Bath & North East Somerset Council has started work to improve a path for walkers through the lower slopes of Beechen Cliff in Bath.
There is currently a well-trodden track through the woods that has been used for many years but it gets very muddy and slippery during wet weather, particularly the steep slope down to Alexandra Road, which often prevents people from using it.
The new path was the idea of the Beechen Cliff Steering Group, which includes local ward members, representatives of the National Trust and local residents’ groups.
Bath & North East Somerset Council agreed to fund the installation of a natural path made from crushed limestone with timber edges.
This will improve access through the woodland, though in some places there will have to be steps where it is too steep for a slope.
Cllr David Dixon (Lib Dem, Oldfield), Cabinet Member for Neighbourhoods, said: “This is a great example of working with the local community to open up our beautiful woodlands, so that more people can use them. It will be similar to the paths that the National Trust has installed at Combe Down. There will be no excavations carried out in close proximity to trees so no tree roots will be damaged or severed.”
The path is due to be completed by December.

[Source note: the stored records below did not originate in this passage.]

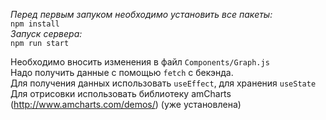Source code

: *Перед первым запуком необходимо установить все пакеты:*\
`npm install`\
*Запуск сервера:*\
`npm run start`

Необходимо вносить изменения в файл `Components/Graph.js`\
Надо получить данные с помощью `fetch` с бекэнда.\
Для получения данных использовать `useEffect`, для хранения `useState`\
Для отрисовки использовать библиотеку amCharts (http://www.amcharts.com/demos/) (уже установлена)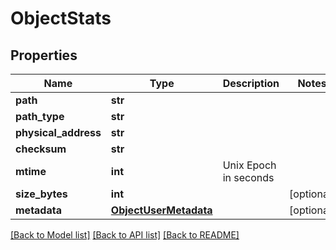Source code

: # ObjectStats


## Properties
Name | Type | Description | Notes
------------ | ------------- | ------------- | -------------
**path** | **str** |  | 
**path_type** | **str** |  | 
**physical_address** | **str** |  | 
**checksum** | **str** |  | 
**mtime** | **int** | Unix Epoch in seconds | 
**size_bytes** | **int** |  | [optional] 
**metadata** | [**ObjectUserMetadata**](ObjectUserMetadata.md) |  | [optional] 

[[Back to Model list]](../README.md#documentation-for-models) [[Back to API list]](../README.md#documentation-for-api-endpoints) [[Back to README]](../README.md)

It is excellent that the woods are getting some much needed care, this is to be welcomed after some considerable time of neglect.
It is also excellent that access to the woods is being improved – the entrance from Magdalen Gardens is, at times, almost impossible so the improvement here is most welcome. It would also be welcome to address the path surface in Magdalen Gardens, as when it is wet it is very slippery indeed and is much the most treacherous aspect of a walk in the woods.

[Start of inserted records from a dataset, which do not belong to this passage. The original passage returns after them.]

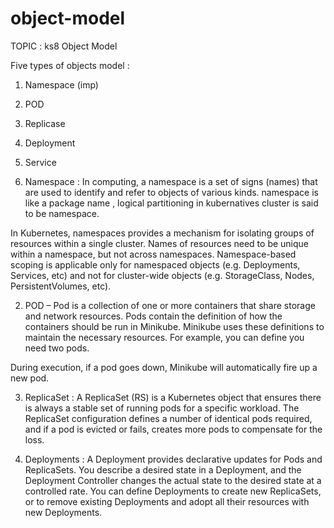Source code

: # object-model

TOPIC : ks8 Object Model

Five types of objects model :
1. Namespace (imp)
2. POD
3. Replicase
4. Deployment
5. Service

1. Namespace : In computing, a namespace is a set of signs (names) that are used to identify and refer to objects of various kinds.
namespace is like a package name , logical partitioning in kubernatives cluster is said to be namespace.

In Kubernetes, namespaces provides a mechanism for isolating groups of resources within a single cluster. Names of resources need to be unique within a namespace, but not across namespaces. Namespace-based scoping is applicable only for namespaced objects (e.g. Deployments, Services, etc) and not for cluster-wide objects (e.g. StorageClass, Nodes, PersistentVolumes, etc).

2. POD – Pod is a collection of one or more containers that share storage and network resources. Pods contain the definition of how the containers should be run in Minikube. Minikube uses these definitions to maintain the necessary resources. For example, you can define you need two pods.

During execution, if a pod goes down, Minikube will automatically fire up a new pod.

3. ReplicaSet : A ReplicaSet (RS) is a Kubernetes object that ensures there is always a stable set of running pods for a specific workload. The ReplicaSet configuration defines a number of identical pods required, and if a pod is evicted or fails, creates more pods to compensate for the loss.

4. Deployments : A Deployment provides declarative updates for Pods and ReplicaSets.
You describe a desired state in a Deployment, and the Deployment Controller changes the actual state to the desired state at a controlled rate. You can define Deployments to create new ReplicaSets, or to remove existing Deployments and adopt all their resources with new Deployments.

I understand that the plans also include repairing the existing steps and handrail from Carlton Gardens Road – if this is the access I think it is it doesn’t really go anywhere except into brambles and scrub and then a very steep slope upwards, so seems largely pointless. The best place to aid access to the woodland is from the Eastern end by Carlton Gardens / Alexandra Road adjacent to the play area – I assume this will be part of the hoggin path under construction. If so, this improvement is welcome as this is the only section of the existing passage through the wood that causes a problem as it is very steep and often muddy.

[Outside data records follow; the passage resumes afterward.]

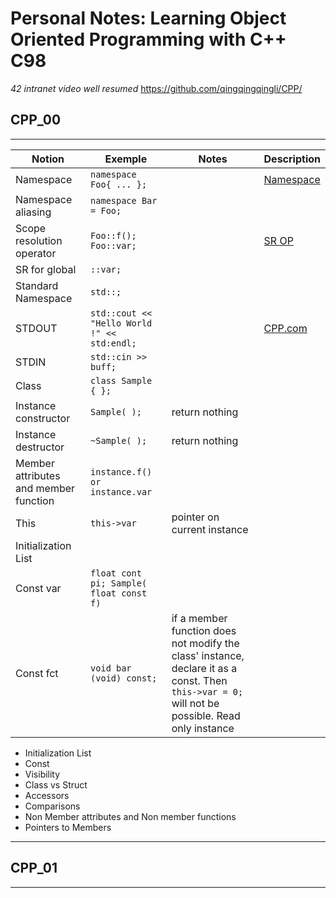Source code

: # Personal Notes: Learning Object Oriented Programming with C++ C98

*42 intranet video well resumed*
https://github.com/qingqingqingli/CPP/

## CPP_00

---

| Notion | Exemple | Notes | Description |
| ----------- | ----------- | ----------- | ----------- |
|Namespace | 	`namespace Foo{ ... };` | | <a href="https://docs.microsoft.com/en-us/cpp/cpp/namespaces-cpp?view=msvc-170#:~:text=A%20namespace%20is%20a%20declarative,code%20base%20includes%20multiple%20libraries.">Namespace</a> |
| Namespace aliasing| `namespace Bar = Foo;` | |
| Scope resolution operator | `Foo::f(); Foo::var;` | | <a href="https://www.geeksforgeeks.org/scope-resolution-operator-in-c/">SR OP</a>|
| SR for global | `::var;`| |
| Standard Namespace | `std::;`| |
| STDOUT  | `std::cout << "Hello World !" << std:endl;` | | <a href="https://www.cplusplus.com/reference/iostream/">CPP.com</a>|
| STDIN | `std::cin >> buff;` | |
| Class | `class Sample { };` |  |  |
| Instance constructor | `Sample( );`| return nothing |  |
| Instance destructor | `~Sample( );`| return nothing |  |
| Member attributes and member function| `instance.f() or instance.var` | |
| This | `this->var` | pointer on current instance | |
| Initialization List | | | |
| Const var | `float cont pi; Sample( float const f)` | | |
| Const fct | `void bar (void) const;` | if a member function does not modify the class' instance, declare it as a const. Then `this->var = 0;` will not be possible. Read only instance | |

- Initialization List
- Const
- Visibility
- Class vs Struct
- Accessors
- Comparisons
- Non Member attributes and Non member functions
- Pointers to Members

---

## CPP_01

---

What I would question is the need for the hoggin path that is proposed to run through the wood – as a daily and year round user of the path through the woods I can tell you that the existing path through the wood is even, well draining and mud free, with the exception of one small patch at the Eastern end of the path that gets muddy when it has been wet which would be simple to resolve. If you have made it to the path through the woods you have either come up the steep slope from the Eastern end, up the steps from where Carlton Gardens meets Holloway, through Magdalen Gardens again negotiating slopes and steps, or down Jacobs Ladder from the path at the top of the woods. Whichever route you have taken, the path through the woods will be by far the least challenging aspect – a hoggin path to ease access is simply not necessary.
What concerns me most is the raised nature of the new path, which is going to be particularly hazardous at night as, if the section already completed is a guide, there is a drop of up to 30cm at the edge of the path (please don’t get ideas about adding lighting). This is simply going to be dangerous.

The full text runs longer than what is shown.